WORK ORDER
Reproduce the entries below exactly, but only from the line containing "be on an action" to the line containing "When using a", inclusive.

Records excerpted from a collection
Start of Block
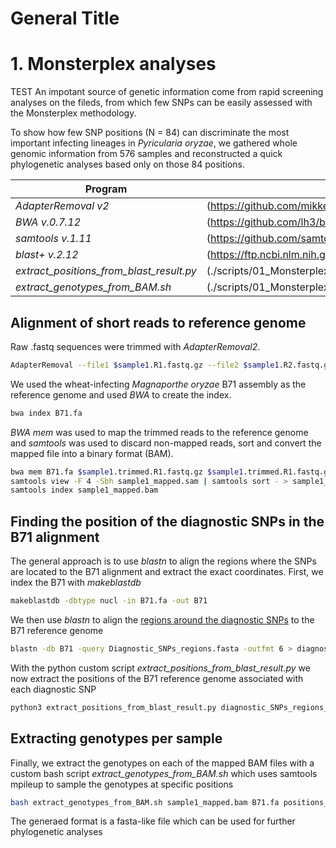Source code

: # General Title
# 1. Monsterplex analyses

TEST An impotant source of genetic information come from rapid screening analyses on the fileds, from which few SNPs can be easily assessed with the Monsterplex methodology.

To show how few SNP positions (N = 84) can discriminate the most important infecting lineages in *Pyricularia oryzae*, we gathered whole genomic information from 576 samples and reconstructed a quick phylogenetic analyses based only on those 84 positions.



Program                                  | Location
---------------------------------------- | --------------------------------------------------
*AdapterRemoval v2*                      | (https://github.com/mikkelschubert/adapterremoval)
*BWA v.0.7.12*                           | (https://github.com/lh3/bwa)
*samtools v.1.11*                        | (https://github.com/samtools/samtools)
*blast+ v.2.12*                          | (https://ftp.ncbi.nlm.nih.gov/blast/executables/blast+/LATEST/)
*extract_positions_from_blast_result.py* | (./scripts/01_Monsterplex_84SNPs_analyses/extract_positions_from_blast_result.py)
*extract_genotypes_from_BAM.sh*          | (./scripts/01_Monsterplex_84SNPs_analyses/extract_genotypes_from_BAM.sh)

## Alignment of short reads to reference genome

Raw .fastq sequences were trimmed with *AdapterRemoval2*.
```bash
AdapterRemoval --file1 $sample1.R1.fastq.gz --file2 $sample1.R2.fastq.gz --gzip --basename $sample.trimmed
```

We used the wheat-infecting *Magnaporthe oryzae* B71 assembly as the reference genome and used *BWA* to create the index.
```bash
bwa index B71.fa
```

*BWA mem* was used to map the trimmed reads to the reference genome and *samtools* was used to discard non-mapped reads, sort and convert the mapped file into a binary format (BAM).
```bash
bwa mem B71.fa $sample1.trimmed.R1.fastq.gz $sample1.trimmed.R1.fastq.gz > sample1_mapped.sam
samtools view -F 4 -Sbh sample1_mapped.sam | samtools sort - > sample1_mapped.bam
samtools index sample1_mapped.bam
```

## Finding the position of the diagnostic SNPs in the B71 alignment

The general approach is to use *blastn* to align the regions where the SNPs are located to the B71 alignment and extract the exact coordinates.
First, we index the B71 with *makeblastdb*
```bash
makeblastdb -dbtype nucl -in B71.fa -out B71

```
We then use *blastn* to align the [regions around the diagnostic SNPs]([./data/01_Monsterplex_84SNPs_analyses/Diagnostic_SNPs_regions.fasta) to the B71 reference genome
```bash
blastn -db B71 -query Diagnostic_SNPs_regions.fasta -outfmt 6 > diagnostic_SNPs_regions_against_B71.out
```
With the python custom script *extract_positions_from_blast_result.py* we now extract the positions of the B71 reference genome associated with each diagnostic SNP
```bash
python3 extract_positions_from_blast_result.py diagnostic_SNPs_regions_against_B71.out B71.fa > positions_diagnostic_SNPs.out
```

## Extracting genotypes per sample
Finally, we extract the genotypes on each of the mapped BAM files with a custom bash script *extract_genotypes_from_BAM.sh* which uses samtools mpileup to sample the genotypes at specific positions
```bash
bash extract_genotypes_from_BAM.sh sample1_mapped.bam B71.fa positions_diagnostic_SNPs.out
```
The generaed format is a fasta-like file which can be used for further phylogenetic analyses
End of Block
Start of Block
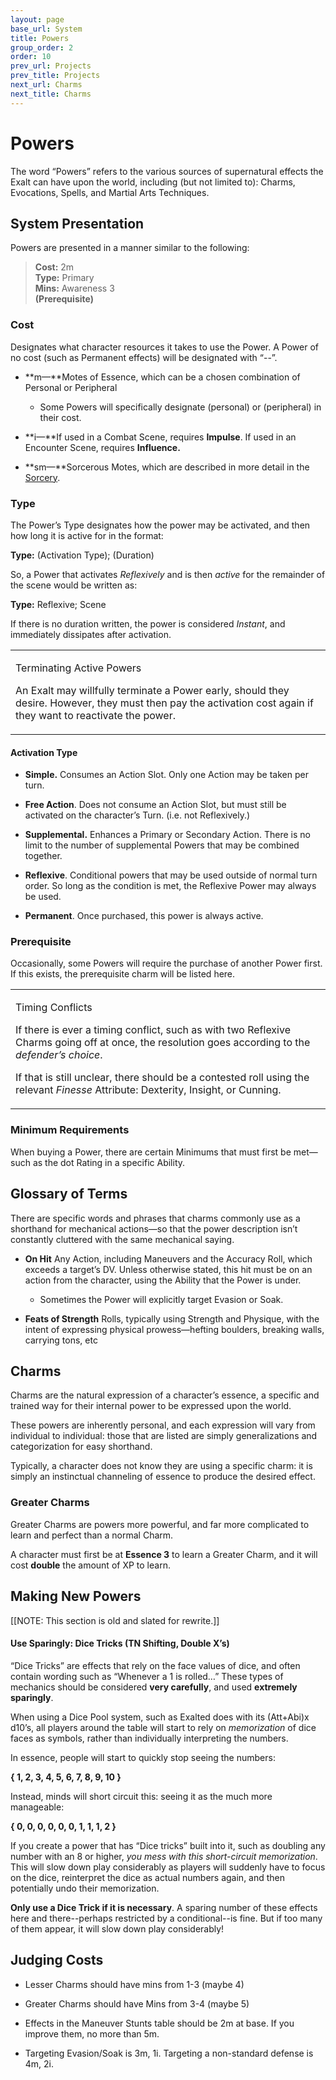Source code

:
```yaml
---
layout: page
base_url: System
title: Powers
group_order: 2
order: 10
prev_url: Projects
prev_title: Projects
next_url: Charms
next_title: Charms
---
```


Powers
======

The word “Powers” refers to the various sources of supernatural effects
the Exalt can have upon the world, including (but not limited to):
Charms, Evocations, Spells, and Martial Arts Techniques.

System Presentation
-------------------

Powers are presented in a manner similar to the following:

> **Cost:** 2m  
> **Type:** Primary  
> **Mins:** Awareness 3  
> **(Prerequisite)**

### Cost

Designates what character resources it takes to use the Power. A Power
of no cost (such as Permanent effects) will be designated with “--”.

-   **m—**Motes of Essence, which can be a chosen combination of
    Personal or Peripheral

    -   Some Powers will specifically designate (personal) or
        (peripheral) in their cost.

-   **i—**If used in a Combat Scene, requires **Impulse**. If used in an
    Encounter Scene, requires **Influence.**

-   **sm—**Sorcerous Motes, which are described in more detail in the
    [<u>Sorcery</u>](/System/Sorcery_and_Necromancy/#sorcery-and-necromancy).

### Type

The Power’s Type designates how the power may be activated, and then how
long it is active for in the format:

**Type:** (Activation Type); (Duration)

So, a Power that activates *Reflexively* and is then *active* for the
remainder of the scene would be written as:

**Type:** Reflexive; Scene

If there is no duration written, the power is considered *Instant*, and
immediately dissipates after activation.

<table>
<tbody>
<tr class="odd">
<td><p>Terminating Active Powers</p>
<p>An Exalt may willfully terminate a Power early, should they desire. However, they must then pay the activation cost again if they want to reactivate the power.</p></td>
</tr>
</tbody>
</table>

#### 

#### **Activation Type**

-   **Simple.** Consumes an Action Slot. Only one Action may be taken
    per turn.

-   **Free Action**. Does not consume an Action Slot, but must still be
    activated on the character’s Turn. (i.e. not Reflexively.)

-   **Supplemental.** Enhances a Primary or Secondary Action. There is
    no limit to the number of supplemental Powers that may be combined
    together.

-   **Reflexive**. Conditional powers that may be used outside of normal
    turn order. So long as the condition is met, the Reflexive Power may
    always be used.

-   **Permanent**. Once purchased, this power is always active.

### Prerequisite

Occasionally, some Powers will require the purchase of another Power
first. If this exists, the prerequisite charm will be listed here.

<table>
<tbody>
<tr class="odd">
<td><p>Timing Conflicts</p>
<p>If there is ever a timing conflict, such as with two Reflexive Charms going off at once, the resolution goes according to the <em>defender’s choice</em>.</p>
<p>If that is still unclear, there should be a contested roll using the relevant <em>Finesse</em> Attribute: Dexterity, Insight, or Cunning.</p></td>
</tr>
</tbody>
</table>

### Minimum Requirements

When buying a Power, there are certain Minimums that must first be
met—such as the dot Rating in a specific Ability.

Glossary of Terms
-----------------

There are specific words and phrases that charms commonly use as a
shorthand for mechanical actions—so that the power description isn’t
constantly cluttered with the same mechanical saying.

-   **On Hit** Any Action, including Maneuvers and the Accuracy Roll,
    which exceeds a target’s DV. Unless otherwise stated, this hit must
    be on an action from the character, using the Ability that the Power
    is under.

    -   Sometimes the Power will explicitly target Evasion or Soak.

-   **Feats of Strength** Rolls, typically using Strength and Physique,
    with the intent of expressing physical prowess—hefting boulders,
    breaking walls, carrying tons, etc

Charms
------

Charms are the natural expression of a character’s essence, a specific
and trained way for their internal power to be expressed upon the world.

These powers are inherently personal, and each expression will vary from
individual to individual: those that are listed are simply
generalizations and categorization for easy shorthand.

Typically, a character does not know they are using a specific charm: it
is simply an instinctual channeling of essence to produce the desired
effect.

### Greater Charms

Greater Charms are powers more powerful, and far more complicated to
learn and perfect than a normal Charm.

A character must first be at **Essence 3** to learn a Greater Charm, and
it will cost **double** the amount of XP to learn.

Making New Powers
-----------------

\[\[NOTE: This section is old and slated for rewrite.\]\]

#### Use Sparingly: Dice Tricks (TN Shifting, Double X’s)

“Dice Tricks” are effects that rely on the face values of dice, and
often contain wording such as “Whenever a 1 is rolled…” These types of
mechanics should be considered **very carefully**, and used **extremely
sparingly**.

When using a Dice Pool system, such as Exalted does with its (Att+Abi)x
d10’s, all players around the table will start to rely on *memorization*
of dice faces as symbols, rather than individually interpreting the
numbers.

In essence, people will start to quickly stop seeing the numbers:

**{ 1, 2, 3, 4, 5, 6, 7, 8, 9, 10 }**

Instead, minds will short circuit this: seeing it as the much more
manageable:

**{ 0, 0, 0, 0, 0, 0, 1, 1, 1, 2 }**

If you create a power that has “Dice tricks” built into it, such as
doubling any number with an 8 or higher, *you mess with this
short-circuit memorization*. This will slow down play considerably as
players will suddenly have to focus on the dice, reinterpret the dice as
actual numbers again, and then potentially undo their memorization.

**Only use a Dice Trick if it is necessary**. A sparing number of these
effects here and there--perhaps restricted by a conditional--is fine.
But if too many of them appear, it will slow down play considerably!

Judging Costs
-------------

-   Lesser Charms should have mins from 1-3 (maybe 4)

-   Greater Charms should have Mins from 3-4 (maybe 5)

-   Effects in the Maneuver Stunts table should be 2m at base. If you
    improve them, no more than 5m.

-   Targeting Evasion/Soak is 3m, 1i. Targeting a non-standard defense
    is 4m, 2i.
End of Block
SOLUTION TO THIS PROBLEM
    be on an action from the character, using the Ability that the Power
    is under.

    -   Sometimes the Power will explicitly target Evasion or Soak.

-   **Feats of Strength** Rolls, typically using Strength and Physique,
    with the intent of expressing physical prowess—hefting boulders,
    breaking walls, carrying tons, etc

Charms
------

Charms are the natural expression of a character’s essence, a specific
and trained way for their internal power to be expressed upon the world.

These powers are inherently personal, and each expression will vary from
individual to individual: those that are listed are simply
generalizations and categorization for easy shorthand.

Typically, a character does not know they are using a specific charm: it
is simply an instinctual channeling of essence to produce the desired
effect.

### Greater Charms

Greater Charms are powers more powerful, and far more complicated to
learn and perfect than a normal Charm.

A character must first be at **Essence 3** to learn a Greater Charm, and
it will cost **double** the amount of XP to learn.

Making New Powers
-----------------

\[\[NOTE: This section is old and slated for rewrite.\]\]

#### Use Sparingly: Dice Tricks (TN Shifting, Double X’s)

“Dice Tricks” are effects that rely on the face values of dice, and
often contain wording such as “Whenever a 1 is rolled…” These types of
mechanics should be considered **very carefully**, and used **extremely
sparingly**.

When using a Dice Pool system, such as Exalted does with its (Att+Abi)x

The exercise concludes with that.